## INSTRUCTIONS FOR THE TASK
Among the lines below, list those containing the string "close".

(Source texts of formatted documents)
+---+
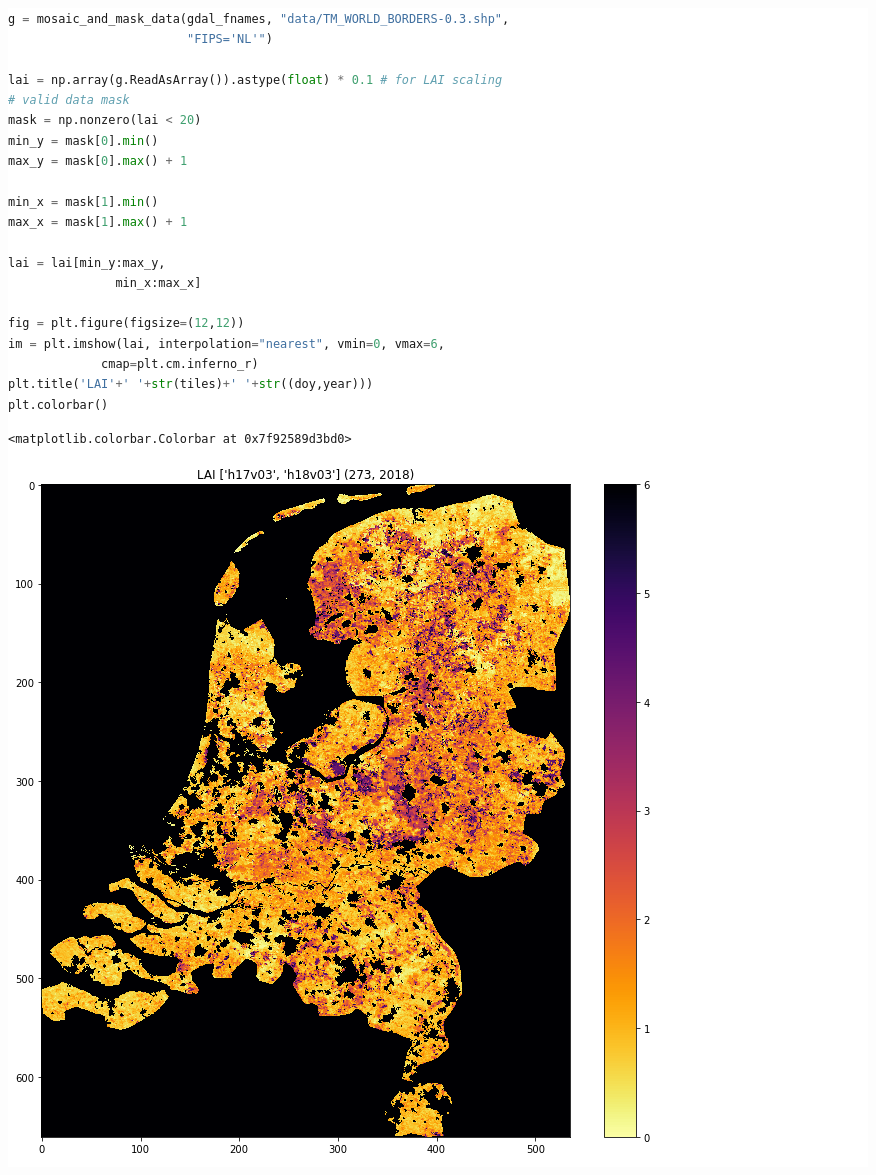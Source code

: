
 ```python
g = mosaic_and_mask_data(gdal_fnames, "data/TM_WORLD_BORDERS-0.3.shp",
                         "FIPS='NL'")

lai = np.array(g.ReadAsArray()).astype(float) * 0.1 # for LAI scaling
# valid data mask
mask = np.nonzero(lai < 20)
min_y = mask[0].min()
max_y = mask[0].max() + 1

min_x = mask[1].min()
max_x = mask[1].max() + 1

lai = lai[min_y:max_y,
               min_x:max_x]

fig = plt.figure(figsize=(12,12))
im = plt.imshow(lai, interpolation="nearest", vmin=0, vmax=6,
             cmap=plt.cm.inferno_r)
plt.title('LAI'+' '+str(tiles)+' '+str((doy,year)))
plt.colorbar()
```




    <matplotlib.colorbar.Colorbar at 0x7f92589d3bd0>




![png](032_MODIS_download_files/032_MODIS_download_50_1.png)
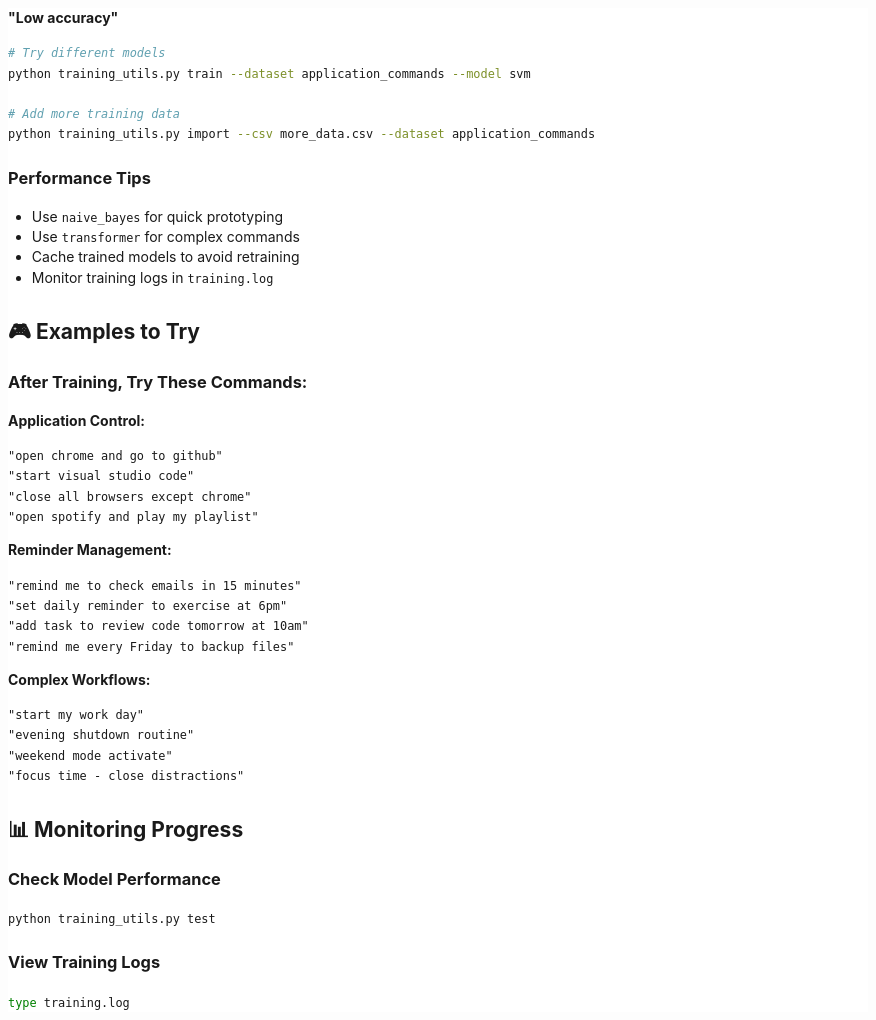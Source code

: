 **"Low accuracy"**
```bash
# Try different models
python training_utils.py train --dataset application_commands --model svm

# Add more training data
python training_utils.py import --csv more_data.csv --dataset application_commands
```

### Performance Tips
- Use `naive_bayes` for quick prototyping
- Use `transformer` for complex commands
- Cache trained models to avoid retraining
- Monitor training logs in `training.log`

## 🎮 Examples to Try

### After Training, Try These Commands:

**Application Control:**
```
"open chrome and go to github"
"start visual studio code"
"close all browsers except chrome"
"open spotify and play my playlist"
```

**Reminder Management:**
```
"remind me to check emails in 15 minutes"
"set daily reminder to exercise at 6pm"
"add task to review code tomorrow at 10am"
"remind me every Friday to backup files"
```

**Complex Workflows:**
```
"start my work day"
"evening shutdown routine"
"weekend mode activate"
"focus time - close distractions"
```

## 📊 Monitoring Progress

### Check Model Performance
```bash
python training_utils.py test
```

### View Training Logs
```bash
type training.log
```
+---+
## YOUR RESPONSE
"close all browsers except chrome"
"focus time - close distractions"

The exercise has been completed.